Students — often of varying ages — work at their own pace, meeting with teachers to decide what part of the curriculum to tackle. Teachers still instruct students as a group if it’s needed, but often students are working individually or in small groups on projects that are tailored to their skill level.

For instance, in a classroom learning about currency, one group could draw pictures of pennies and nickels. A student who has mastered that skill might use pretend money to practice making change.

Students who progress quickly can finish high school material early and move forward with college coursework.
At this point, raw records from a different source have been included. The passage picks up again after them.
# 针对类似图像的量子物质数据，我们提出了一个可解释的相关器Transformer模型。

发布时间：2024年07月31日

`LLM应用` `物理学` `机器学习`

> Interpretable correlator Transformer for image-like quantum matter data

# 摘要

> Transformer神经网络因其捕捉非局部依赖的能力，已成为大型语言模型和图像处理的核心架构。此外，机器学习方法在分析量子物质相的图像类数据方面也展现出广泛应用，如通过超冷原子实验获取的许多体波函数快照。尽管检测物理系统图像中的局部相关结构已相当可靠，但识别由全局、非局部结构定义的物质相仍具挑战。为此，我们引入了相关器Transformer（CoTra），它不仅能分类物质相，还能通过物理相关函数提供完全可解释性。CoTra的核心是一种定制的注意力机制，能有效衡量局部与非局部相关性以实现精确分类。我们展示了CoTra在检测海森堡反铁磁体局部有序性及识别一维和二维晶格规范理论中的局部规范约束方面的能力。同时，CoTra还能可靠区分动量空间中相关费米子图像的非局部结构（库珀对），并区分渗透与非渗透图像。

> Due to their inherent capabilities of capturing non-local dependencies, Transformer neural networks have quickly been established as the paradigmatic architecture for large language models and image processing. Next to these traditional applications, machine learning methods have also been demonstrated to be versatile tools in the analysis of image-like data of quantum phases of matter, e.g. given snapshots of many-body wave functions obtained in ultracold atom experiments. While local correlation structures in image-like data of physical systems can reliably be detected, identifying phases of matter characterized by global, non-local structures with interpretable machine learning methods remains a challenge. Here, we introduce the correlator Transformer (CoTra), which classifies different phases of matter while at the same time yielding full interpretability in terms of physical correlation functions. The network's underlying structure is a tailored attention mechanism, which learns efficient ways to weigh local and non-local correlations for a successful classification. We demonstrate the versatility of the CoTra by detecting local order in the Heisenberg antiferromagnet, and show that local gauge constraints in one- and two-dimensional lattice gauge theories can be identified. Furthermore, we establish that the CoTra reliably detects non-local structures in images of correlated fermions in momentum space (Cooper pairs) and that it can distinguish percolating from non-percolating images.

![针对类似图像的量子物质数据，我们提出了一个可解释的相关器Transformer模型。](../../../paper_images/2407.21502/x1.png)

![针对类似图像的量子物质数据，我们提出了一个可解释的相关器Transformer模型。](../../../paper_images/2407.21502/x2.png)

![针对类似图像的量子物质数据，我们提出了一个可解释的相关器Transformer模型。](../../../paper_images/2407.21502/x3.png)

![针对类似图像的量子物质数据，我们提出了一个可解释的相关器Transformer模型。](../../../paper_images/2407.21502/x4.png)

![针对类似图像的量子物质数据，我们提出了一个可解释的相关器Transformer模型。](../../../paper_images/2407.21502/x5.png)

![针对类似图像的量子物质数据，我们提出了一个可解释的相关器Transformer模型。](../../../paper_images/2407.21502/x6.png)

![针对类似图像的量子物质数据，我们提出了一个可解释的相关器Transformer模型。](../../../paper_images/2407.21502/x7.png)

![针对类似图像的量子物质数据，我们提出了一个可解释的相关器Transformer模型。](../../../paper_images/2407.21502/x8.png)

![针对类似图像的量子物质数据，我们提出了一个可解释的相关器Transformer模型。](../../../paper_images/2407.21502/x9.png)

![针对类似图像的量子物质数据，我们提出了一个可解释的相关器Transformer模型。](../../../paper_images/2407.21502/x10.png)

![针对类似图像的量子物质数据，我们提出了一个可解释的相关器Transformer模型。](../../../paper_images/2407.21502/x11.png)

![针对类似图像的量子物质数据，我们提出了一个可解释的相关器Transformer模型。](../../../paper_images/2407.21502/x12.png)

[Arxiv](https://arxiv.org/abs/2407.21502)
Alternatively, in some districts, high-schoolers who need extra time can stick around for another year.

Advocates say the approach cuts down on discipline problems because advanced students aren’t bored and struggling students aren’t frustrated.

But backers acknowledge implementation is tricky, and the change is so drastic it can take time to explain to parents, teachers and students. If the community isn’t sold on the effort, it will bomb, said Richard DeLorenzo, co-founder of the Re-Inventing Schools Coalition, which coaches schools on implementing the reform.
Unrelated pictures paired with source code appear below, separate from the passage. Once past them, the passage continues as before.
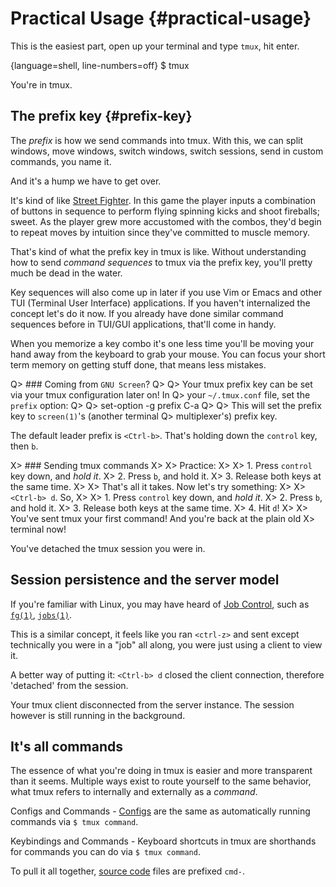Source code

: # Practical Usage {#practical-usage}

This is the easiest part, open up your terminal and type `tmux`, hit enter.

{language=shell, line-numbers=off}
    $ tmux

You're in tmux.

## The prefix key {#prefix-key}

The *prefix* is how we send commands into tmux. With this, we can split windows,
move windows, switch windows, switch sessions, send in custom commands, you name
it.

And it's a hump we have to get over.

It's kind of like [Street Fighter](https://en.wikipedia.org/wiki/Street_Fighter).
In this game the player inputs a combination of buttons in sequence to
perform flying spinning kicks and shoot fireballs; sweet. As the player grew
more accustomed with the combos, they'd begin to repeat moves by intuition
since they've committed to muscle memory.

That's kind of what the prefix key in tmux is like. Without understanding how to
send *command sequences* to tmux via the prefix key, you'll pretty much be
dead in the water.

Key sequences will also come up in later if you use Vim or Emacs and other TUI
(Terminal User Interface) applications. If you haven't internalized the
concept let's do it now. If you already have done similar command sequences
before in TUI/GUI applications, that'll come in handy.

When you memorize a key combo it's one less time you'll be moving your hand
away from the keyboard to grab your mouse. You can focus your short term memory
on getting stuff done, that means less mistakes.

Q> ### Coming from ``GNU Screen``?
Q>
Q> Your tmux prefix key can be set via your tmux configuration later on!  In
Q> your `~/.tmux.conf` file, set the `prefix` option:
Q>
Q>      set-option -g prefix C-a
Q>
Q> This will set the prefix key to `screen(1)`'s (another terminal
Q> multiplexer's) prefix key.

The default leader prefix is `<Ctrl-b>`. That's holding down the
`control` key, then `b`.

X> ### Sending tmux commands
X>
X> Practice:
X>
X> 1. Press `control` key down, and *hold it*.
X> 2. Press `b`, and hold it.
X> 3. Release both keys at the same time.
X>
X> That's all it takes. Now let's try something:
X>
X> `<Ctrl-b> d`. So,
X>
X> 1. Press `control` key down, and *hold it*.
X> 2. Press `b`, and hold it.
X> 3. Release both keys at the same time.
X> 4. Hit `d`!
X>
X> You've sent tmux your first command! And you're back at the plain old
X> terminal now!

You've detached the tmux session you were in.

## Session persistence and the server model

If you're familiar with Linux, you may have heard of [Job Control](https://en.wikipedia.org/wiki/Job_control_(Unix)),
such as [`fg(1)`](http://pubs.opengroup.org/onlinepubs/9699919799/utilities/fg.html), [`jobs(1)`](http://pubs.opengroup.org/onlinepubs/9699919799/utilities/jobs.html).

This is a similar concept, it feels like you ran `<ctrl-z>` and sent
except technically you were in a "job" all along, you were just using a client
to view it.

A better way of putting it: `<Ctrl-b> d` closed the client connection, therefore
'detached' from the session.

Your tmux client disconnected from the server instance. The session however is
still running in the background.

## It's all commands

The essence of what you're doing in tmux is easier and more transparent than it
seems. Multiple ways exist to route yourself to the same behavior, what tmux
refers to internally and externally as a *command*.

Configs and Commands - [Configs](#config) are the same as automatically running
commands via `$ tmux command`.

Keybindings and Commands - Keyboard shortcuts in tmux are shorthands for
commands you can do via `$ tmux command`.

To pull it all together, [source code](#technical-stuff) files are prefixed `cmd-`.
Kansas City officials hope the new system will help the district that’s been beset with failure. A $2 billion desegregation case failed to boost test scores or stem the exodus of students to the suburbs and private and charter schools. The district has lost half its students and will close about 40 percent of its schools by the fall to avoid bankruptcy.

Covington wants to start the system in five elementary schools in hopes of spreading it through the upper grades once the bugs are worked out.
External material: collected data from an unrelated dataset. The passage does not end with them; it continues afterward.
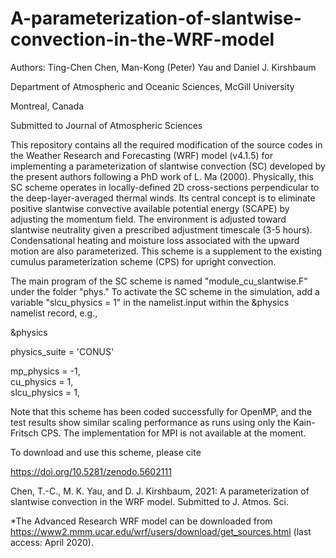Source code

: # A-parameterization-of-slantwise-convection-in-the-WRF-model

Authors: Ting-Chen Chen, Man-Kong (Peter) Yau and Daniel J. Kirshbaum

Department of Atmospheric and Oceanic Sciences, McGill University 

Montreal, Canada

Submitted to Journal of Atmospheric Sciences

This repository contains all the required modification of the source codes in the Weather Research and Forecasting (WRF) model (v4.1.5) for implementing a parameterization of slantwise convection (SC) developed by the present authors following a PhD work of L. Ma (2000). Physically, this SC scheme operates in locally-defined 2D cross-sections perpendicular to the deep-layer-averaged thermal winds. Its central concept is to eliminate positive slantwise convective available potential energy (SCAPE) by adjusting the momentum field. The environment is adjusted toward slantwise neutrality given a prescribed adjustment timescale (3-5 hours). Condensational heating and moisture loss associated with the upward motion are also parameterized. This scheme is a supplement to the existing cumulus parameterization scheme (CPS) for upright convection.

The main program of the SC scheme is named "module_cu_slantwise.F" under the folder "phys." 
To activate the SC scheme in the simulation, add a variable "slcu_physics = 1" in the namelist.input 
within the &physics namelist record, e.g.,
 
 &physics
 
 physics_suite                       = 'CONUS'
 
 mp_physics                          = -1,    
 cu_physics                          =  1,   
 slcu_physics                        =  1,    


Note that this scheme has been coded successfully for OpenMP, and the test results show similar scaling performance as runs using only the Kain-Fritsch CPS. The implementation for MPI is not available at the moment.

To download and use this scheme, please cite 

https://doi.org/10.5281/zenodo.5602111

Chen, T.-C., M. K. Yau, and D. J. Kirshbaum, 2021: A parameterization of slantwise convection in the WRF model. Submitted to J. Atmos. Sci.


*The Advanced Research WRF model can be downloaded from https://www2.mmm.ucar.edu/wrf/users/download/get_sources.html (last access: April 2020).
“This system precludes us from labeling children failures,” Covington said. “It’s not that you’ve failed, it’s just that at this point you haven’t mastered the competencies yet and when you do, you will move to the next level.”


cato_the_elder 7 years, 9 months ago

How sad. Outcomes-based education is now to be inflicted on what is already one of the most mediocre school districts in America. What if a student never honestly "masters" anything? Have the touchy-feely pinheads in charge of this scheme figured out how they're going to accommodate that? How much further are educational standards going to get watered down? Covington says, "This system precludes us from labeling children failures." So how will they get them to the "next level," as he says? By watering down what they have to "master" and what they need to do to "master" it, that's how. Then, of course, no one will ever receive a "D" or an "F" - which is consistent with the mantra of outcomes-based education apologists for years that "every child is an A-student." Good grief.

With outcomes-based education, you can teach anyone to dunk a basketball. All you have to do is lower the goal.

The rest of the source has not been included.